2. Population_sampling

VCMNA307: level 9: Apply set structures to solve real-world problems

Exploring variation in proportion and means of random samples, drawn from a population

2.1. Population mean

Population mean \(\mu\) = \(\displaystyle \frac{\text{sum of all population values}}{\text{population size}}\)
To get the population mean, collect numerical data about every object in a population and calculate the mean using the formula above.
It is usually impractical or costly to be able to determine the population mean exactly.

2.2. Sample Mean

Sample mean \(\bar{x}\) = \(\displaystyle \frac{\text{sum of all sample values}}{\text{sample size}}\)

The sample mean is found by selecting a sample from the population and determining its mean instead.
The sample mean will vary from sample to sample.
The more representative the sample is of the population or the larger the size of the sample, the more likely the sample mean will provide a good estimate of the population mean.

2.3. Sample Means: Increasing samples

What is the effect of increasing the number of samples taken on the estimate of the population mean?
The code below generates a population of 10000 individuals with a mean of 50 and a standard deviation of 10.
It then draws random samples of a given size from the population and calculates the sample means.
Finally, it plots histograms of the sample means to visualize their variation.

Increasing the number of samples drawn from a population generally leads to more accurate estimates of the population mean.
This is because as the number of samples increases, the distribution of sample means tends to become more tightly clustered around the true population mean.
This phenomenon is known as the Central Limit Theorem.

In other words, as the number of samples increase, the sample means are more likely to be close to the population mean, and the variation among the sample means decreases.

This can be seen in the histograms above: as the number of samples increases, the histograms become taller and narrower, indicating that the sample means are becoming more concentrated around the population mean.

"""histograms increasing the number of samples
"""
from pathlib import Path
import numpy as np
import matplotlib.pyplot as plt

currfile_dir = Path(__file__).parent

# Set the population parameters
population_size = 10000
population_mean = 50
population_std = 10

# Generate the population
population = np.random.normal(loc=population_mean, scale=population_std, size=population_size)

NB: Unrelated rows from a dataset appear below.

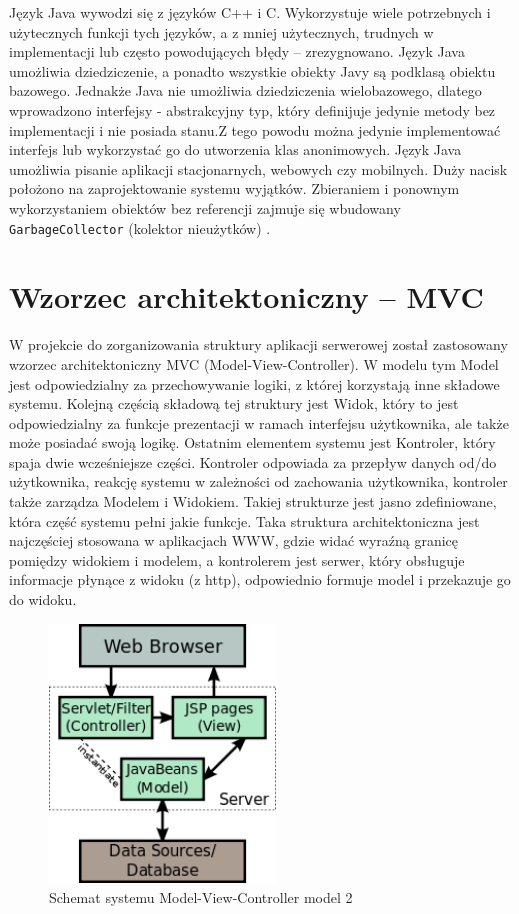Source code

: \documentclass[eng,printmode,oneside]{mgr}
\begin{document}
Język Java wywodzi się z języków C++ i C. Wykorzystuje wiele potrzebnych i
użytecznych funkcji tych języków, a z mniej użytecznych, trudnych w
implementacji lub często powodujących błędy -- zrezygnowano. Język Java
umożliwia dziedziczenie, a ponadto wszystkie obiekty Javy są podklasą obiektu
bazowego. Jednakże Java nie umożliwia dziedziczenia wielobazowego, dlatego wprowadzono interfejsy -
abstrakcyjny typ, który definijuje jedynie metody bez implementacji i nie
posiada stanu.Z tego powodu można jedynie implementować
interfejs lub wykorzystać go do utworzenia klas anonimowych. Język Java
umożliwia pisanie aplikacji stacjonarnych, webowych czy mobilnych. Duży nacisk
położono na zaprojektowanie systemu wyjątków. Zbieraniem i ponownym
wykorzystaniem obiektów bez referencji zajmuje się wbudowany
\texttt{GarbageCollector} (kolektor nieużytków) \cite{java.doc}.

\section{Wzorzec architektoniczny -- MVC}

W projekcie do zorganizowania struktury aplikacji serwerowej został zastosowany
wzorzec architektoniczny MVC (Model-View-Controller). W modelu tym Model jest
odpowiedzialny za przechowywanie logiki, z której korzystają inne składowe
systemu. Kolejną częścią składową tej struktury jest Widok, który to jest
odpowiedzialny za funkcje prezentacji w ramach interfejsu użytkownika, ale
także może posiadać swoją logikę. Ostatnim elementem systemu jest Kontroler,
który spaja dwie wcześniejsze części. Kontroler odpowiada za przepływ danych
od/do użytkownika, reakcję systemu w zależności od zachowania użytkownika,
kontroler także zarządza Modelem i Widokiem. Takiej strukturze jest jasno
zdefiniowane, która część systemu pełni jakie funkcje. Taka struktura
architektoniczna jest najczęściej stosowana w aplikacjach WWW, gdzie widać
wyraźną granicę pomiędzy widokiem i modelem, a kontrolerem jest serwer, który
obsługuje informacje płynące z widoku (z http), odpowiednio formuje model i
przekazuje go do widoku. \cite{java.mvc}

\begin{figure}[ht!]
\centering
\includegraphics[width=60mm]{jspModel.png}
\caption{Schemat systemu Model-View-Controller model 2\cite{java.mvc.grafika}}
\label{fig:MVC2}
\end{figure}
\end{document}
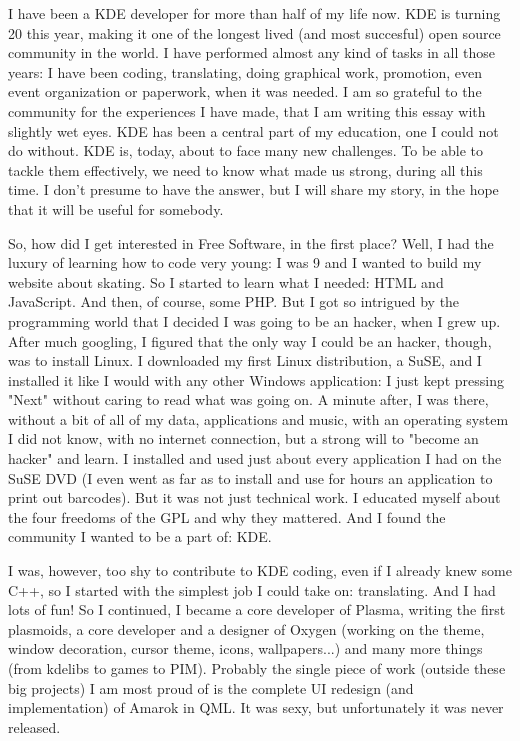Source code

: 

\noindent{}I have been a KDE developer for more than half of my life now. KDE is turning 20 this year, making it one of the longest lived (and most succesful) open source community in the world. I have performed almost any kind of tasks in all those years: I have been coding, translating, doing graphical work, promotion, even event organization or paperwork, when it was needed. I am so grateful to the community for the experiences I have made, that I am writing this essay with slightly wet eyes. KDE has been a central part of my education, one I could not do without. KDE is, today, about to face many new challenges. To be able to tackle them effectively, we need to know what made us strong, during all this time. I don't presume to have the answer, but I will share my story, in the hope that it will be useful for somebody.

So, how did I get interested in Free Software, in the first place? Well, I had the luxury of learning how to code very young: I was 9 and I wanted to build my website about skating. So I started to learn what I needed: HTML and JavaScript. And then, of course, some PHP. But I got so intrigued by the programming world that I decided I was going to be an hacker, when I grew up. After much googling, I figured that the only way I could be an hacker, though, was to install Linux. I downloaded my first Linux distribution, a SuSE, and I installed it like I would with any other Windows application: I just kept pressing "Next" without caring to read what was going on. A minute after, I was there, without a bit of all of my data, applications and music, with an operating system I did not know, with no internet connection, but a strong will to "become an hacker" and learn. I installed and used just about every application I had on the SuSE DVD (I even went as far as to install and use for hours an application to print out barcodes). But it was not just technical work. I educated myself about the four freedoms of the GPL and why they mattered. And I found the community I wanted to be a part of: KDE.

I was, however, too shy to contribute to KDE coding, even if I already knew some C++, so I started with the simplest job I could take on: translating. And I had lots of fun! So I continued, I became a core developer of Plasma, writing the first plasmoids, a core developer and a designer of Oxygen (working on the theme, window decoration, cursor theme, icons, wallpapers...) and many more things (from kdelibs to games to PIM). Probably the single piece of work (outside these big projects) I am most proud of is the complete UI redesign (and implementation) of Amarok in QML. It was sexy, but unfortunately it was never released.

# Set the sample parameters
sample_size = 100
number_of_samples_list = [10, 100, 1000]

def inc_sample_means(sample_size,number_of_samples_list):
    fig, ax = plt.subplots(1, 3, figsize=(15, 5), sharex=True)
    # Generate the samples
    for i in range(len(number_of_samples_list)):
        samples = np.random.choice(population, size=(number_of_samples_list[i], sample_size))
        # Calculate the sample means
        sample_means = samples.mean(axis=1)
        # Plot the sample means
        
        ax[i].hist(sample_means)
        ax[i].set_title('Sample Means: ' + str(number_of_samples_list[i]) + " samples")
    # Plot the population histogram
    # ax[3].hist(population)
    # ax[3].set_title('Population')

    # Save the figure as a PNG image
    filepath = currfile_dir / ('sample_means_inc_samples.png')
    plt.savefig(filepath, dpi=600)
    plt.show()

inc_sample_means(sample_size,number_of_samples_list)

2.4. Sample Means: Increasing sample size

What is the effect of increasing the sample size on the estimate of the population mean?
The code below generates a population of 10000 individuals with a mean of 50 and a standard deviation of 10.
It then draws random samples of a given size from the population and calculates the sample means.
Finally, it plots histograms of the sample means to visualize their variation.

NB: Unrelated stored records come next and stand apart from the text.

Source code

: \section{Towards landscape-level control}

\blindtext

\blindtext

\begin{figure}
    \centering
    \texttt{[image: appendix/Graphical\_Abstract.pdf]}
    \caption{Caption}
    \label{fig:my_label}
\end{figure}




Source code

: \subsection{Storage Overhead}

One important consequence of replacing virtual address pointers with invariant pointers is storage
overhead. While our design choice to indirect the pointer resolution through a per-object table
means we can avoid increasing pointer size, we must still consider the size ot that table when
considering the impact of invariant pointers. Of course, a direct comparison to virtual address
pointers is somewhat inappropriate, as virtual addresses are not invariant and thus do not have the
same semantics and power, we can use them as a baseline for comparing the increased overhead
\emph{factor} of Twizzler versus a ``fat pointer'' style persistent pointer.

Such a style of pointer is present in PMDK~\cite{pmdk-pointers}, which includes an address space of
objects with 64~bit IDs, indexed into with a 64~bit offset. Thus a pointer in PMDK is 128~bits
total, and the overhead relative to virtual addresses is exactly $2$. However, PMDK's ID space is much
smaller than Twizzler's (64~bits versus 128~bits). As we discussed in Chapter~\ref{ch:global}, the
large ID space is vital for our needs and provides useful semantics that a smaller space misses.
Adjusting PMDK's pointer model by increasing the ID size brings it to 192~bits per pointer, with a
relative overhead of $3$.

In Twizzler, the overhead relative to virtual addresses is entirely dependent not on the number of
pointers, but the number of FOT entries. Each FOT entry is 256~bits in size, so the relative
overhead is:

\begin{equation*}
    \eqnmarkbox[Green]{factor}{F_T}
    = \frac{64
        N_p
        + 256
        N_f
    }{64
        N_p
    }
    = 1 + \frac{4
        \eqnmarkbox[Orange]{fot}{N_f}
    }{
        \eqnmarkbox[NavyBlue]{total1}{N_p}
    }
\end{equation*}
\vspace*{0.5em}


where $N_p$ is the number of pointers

Increasing the size of the samples drawn from a population generally leads to more accurate estimates of the population mean.
This is because as the sample size increases, the sample means tend to become more tightly clustered around the true population mean.
This phenomenon is also a consequence of the Central Limit Theorem.

As the sample size increases, the sample means are more likely to be close to the population mean, and the variation among the sample means decreases.

This can be seen in histograms of the sample means: as the sample size increases, the histograms become taller and narrower, indicating that the sample means are becoming more concentrated around the population mean.

It’s important to note that increasing the sample size has diminishing returns.
As the sample size gets larger and larger, the improvement in accuracy becomes smaller and smaller.
At some point, increasing the sample size further may not be worth the additional cost and effort.

"""histograms increasing the sample size
"""
from pathlib import Path
import numpy as np
import matplotlib.pyplot as plt

currfile_dir = Path(__file__).parent

# Set the population parameters
population_size = 10000
population_mean = 50
population_std = 10

# Generate the population
population = np.random.normal(loc=population_mean, scale=population_std, size=population_size)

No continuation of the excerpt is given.